Sort query results in ascending (default) or descending (DESC) order. Ascending NULL is first, descending NULL is last

--Query all records in the tb_book table, sort them in descending order by id, and display three records
select * from tb_book order by id desc limit 3;

LIKE fuzzy query

Can realize fuzzy query, it has two wildcards: % and _, % can match one or more characters, _ can match one character
```
--Find all books whose second character is h
select * from tb_book where name like('_h%');
```

LIMIT limits the number of result rows

--1. Display 3 records in descending order
select * from tb_book order by price desc limit 3;
--2. Display 4 records from id=1
select * from tb_book where id limit 1,4;

CONCAT join multiple columns

--Combine name and price into a new string output
select id,concat(name,":",price) as info,type from tb_book;

Using functions and expressions

--Calculate the total price of various books in the tb_book table
select sum(price) as total,type from tb_book group by type;
--20% off price
select *,(price * 0.8) as "20%" from tb_book;

UNION Example

SELECT a FROM t1 WHERE a = 10 AND B = 1 ORDER by LIMIT 10
UNION
SELECT a FROM t2 WHERE a = 11 AND B = 2 ORDER by LIMIT 10;

WITH clause example

WITH cte AS
(
 SELECT 1 AS col1, 2 AS col2
 UNION ALL
 SELECT 3, 4
)
SELECT col1, col2 FROM cte;

JOIN Exampel

SELECT * FROM t1 LEFT JOIN (t2, t3, t4)
                ON (t2.a = t1.a AND t3.b = t1.b AND t4.c = t1.c)

Equivalent to

SELECT * FROM t1 LEFT JOIN (t2 CROSS JOIN t3 CROSS JOIN t4)
                ON (t2.a = t1.a AND t3.b = t1.b AND t4.c = t1.c)

INNER JOIN

SELECT t1.name, t2.salary
 FROM employee AS t1 INNER JOIN info AS t2 ON t1.name = t2.name;
SELECT t1.name, t2.salary
 FROM employee t1 INNER JOIN info t2 ON t1.name = t2.name;

LEFT JOIN

SELECT left_tbl.*
 FROM left_tbl LEFT JOIN right_tbl ON left_tbl.id = right_tbl.id
 WHERE right_tbl.id IS NULL;

RIGHT JOIN

mysql> SELECT * FROM t1 RIGHT JOIN t2 ON (t1.a = t2.a);
+------+------+------+------+
| a    | b    | a    | c    |
+------+------+------+------+
|    2 | y    |    2 | z    |
| NULL | NULL |    3 | w    |
+------+------+------+------+

TABLESAMPLE

--Pseudo-randomly sample 1000 rows in t1. Note that several Tablets are actually selected according to the statistics of the table, and the total number of selected Tablet rows may be greater than 1000, so if you want to explicitly return 1000 rows, you need to add Limit.
SELECT * FROM t1 TABLET(10001) TABLESAMPLE(1000 ROWS) REPEATABLE 2 limit 1000;

keywords

SELECT

Best Practice

ome additional knowledge about the SELECT clause
- An alias can be specified for select_expr using AS alias_name.
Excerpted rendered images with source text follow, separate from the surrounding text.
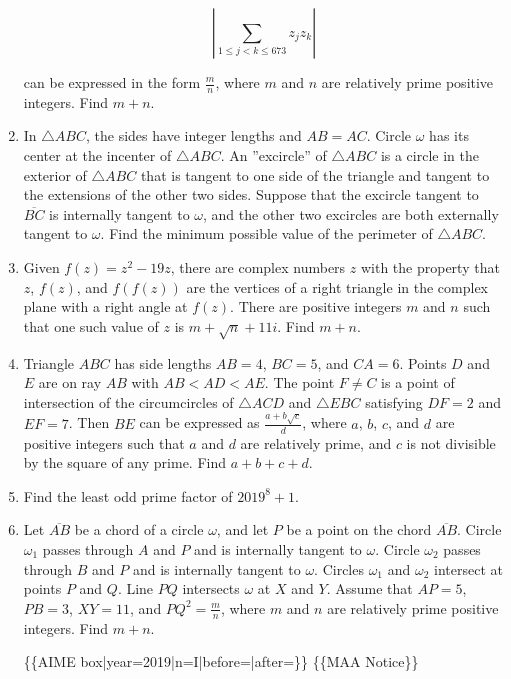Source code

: \documentclass{article}
\begin{document}
\begin{enumerate}[label=\arabic*., itemsep=0.5em]
\begin{equation*}
\left| \sum_{1 \le j <k \le 673} z_jz_k \right|
\end{equation*}

can be expressed in the form \(\tfrac{m}{n}\), where \(m\) and \(n\) are relatively prime positive integers. Find \(m+n\).\par \vspace{0.5em}\item In \(\triangle ABC\), the sides have integer lengths and \(AB=AC\). Circle \(\omega\) has its center at the incenter of \(\triangle ABC\). An ''excircle'' of \(\triangle ABC\) is a circle in the exterior of \(\triangle ABC\) that is tangent to one side of the triangle and tangent to the extensions of the other two sides. Suppose that the excircle tangent to \(\overline{BC}\) is internally tangent to \(\omega\), and the other two excircles are both externally tangent to \(\omega\). Find the minimum possible value of the perimeter of \(\triangle ABC\).\par \vspace{0.5em}\item Given \(f(z) = z^2-19z\), there are complex numbers \(z\) with the property that \(z\), \(f(z)\), and \(f(f(z))\) are the vertices of a right triangle in the complex plane with a right angle at \(f(z)\). There are positive integers \(m\) and \(n\) such that one such value of \(z\) is \(m+\sqrt{n}+11i\). Find \(m+n\).\par \vspace{0.5em}\item Triangle \(ABC\) has side lengths \(AB=4\), \(BC=5\), and \(CA=6\). Points \(D\) and \(E\) are on ray \(AB\) with \(AB<AD<AE\). The point \(F \neq C\) is a point of intersection of the circumcircles of \(\triangle ACD\) and \(\triangle EBC\) satisfying \(DF=2\) and \(EF=7\). Then \(BE\) can be expressed as \(\tfrac{a+b\sqrt{c}}{d}\), where \(a\), \(b\), \(c\), and \(d\) are positive integers such that \(a\) and \(d\) are relatively prime, and \(c\) is not divisible by the square of any prime. Find \(a+b+c+d\).\par \vspace{0.5em}\item Find the least odd prime factor of \(2019^8 + 1\).\par \vspace{0.5em}\item Let \(\overline{AB}\) be a chord of a circle \(\omega\), and let \(P\) be a point on the chord \(\overline{AB}\). Circle \(\omega_1\) passes through \(A\) and \(P\) and is internally tangent to \(\omega\). Circle \(\omega_2\) passes through \(B\) and \(P\) and is internally tangent to \(\omega\). Circles \(\omega_1\) and \(\omega_2\) intersect at points \(P\) and \(Q\). Line \(PQ\) intersects \(\omega\) at \(X\) and \(Y\). Assume that \(AP=5\), \(PB=3\), \(XY=11\), and \(PQ^2 = \tfrac{m}{n}\), where \(m\) and \(n\) are relatively prime positive integers. Find \(m+n\).



\{\{AIME box|year=2019|n=I|before=|after=\}\}
\{\{MAA Notice\}\}\par \vspace{0.5em}
\end{enumerate}
\end{document}
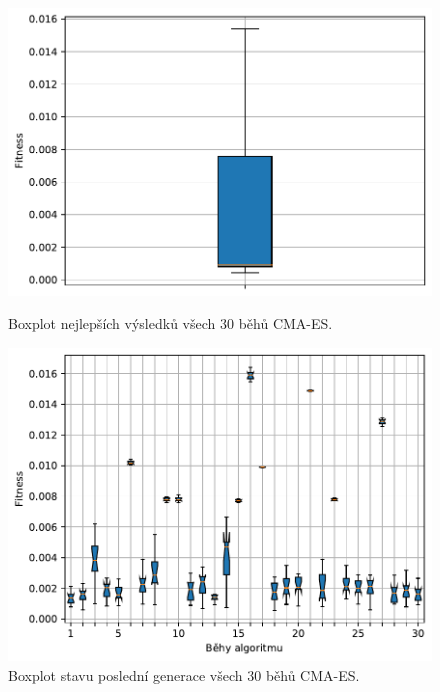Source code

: \begin{figure}[H]
\begin{minipage}[t]{0.475\linewidth}
\includegraphics[width=\linewidth]{obrazky-figures/statistics/Benchmarks/Griewank/CMAES/bestsBoxplot_WithOutliers.pdf}
\caption{Boxplot nejlepších výsledků všech $30$ běhů CMA-ES.}
\label{fg:bench:griewank:pso:best}
\end{minipage}
\hfill
\begin{minipage}[t]{0.475\linewidth}
\includegraphics[width=\linewidth]{obrazky-figures/statistics/Benchmarks/Griewank/CMAES/lastGenBoxplots.pdf}
\caption{Boxplot stavu poslední generace všech $30$ běhů CMA-ES.}
\label{fg:bench:griewank:pso:lastGen}
\end{minipage}
\end{figure}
Aliases are used as column names in expressions and can be used in GROUP BY, ORDER BY or HAVING clauses. The AS keyword is a good habit to use when specifying aliases for columns.
- table_references after FROM indicates one or more tables participating in the query. If more than one table is listed, a JOIN operation is performed. And for each specified table, you can define an alias for it
- The selected column after SELECT can be referenced in ORDER IN and GROUP BY by column name, column alias or integer (starting from 1) representing the column position
```
SELECT college, region, seed FROM tournament
  ORDER BY region, seed;
SELECT college, region AS r, seed AS s FROM tournament
  ORDER BY r, s;
SELECT college, region, seed FROM tournament
  ORDER BY 2, 3;
```
- If ORDER BY appears in a subquery and also applies to the outer query, the outermost ORDER BY takes precedence.
- If GROUP BY is used, the grouped columns are automatically sorted in ascending order (as if there was an ORDER BY statement followed by the same columns). If you want to avoid the overhead of GROUP BY due to automatic sorting, adding ORDER BY NULL can solve it:
```
SELECT a, COUNT(b) FROM test_table GROUP BY a ORDER BY NULL;
```

When sorting columns in a SELECT using ORDER BY or GROUP BY, the server sorts values using only the initial number of bytes indicated by the max_sort_length system variable.
Having clauses are generally applied last, just before the result set is returned to the MySQL client, and is not optimized. (while LIMIT is applied after HAVING)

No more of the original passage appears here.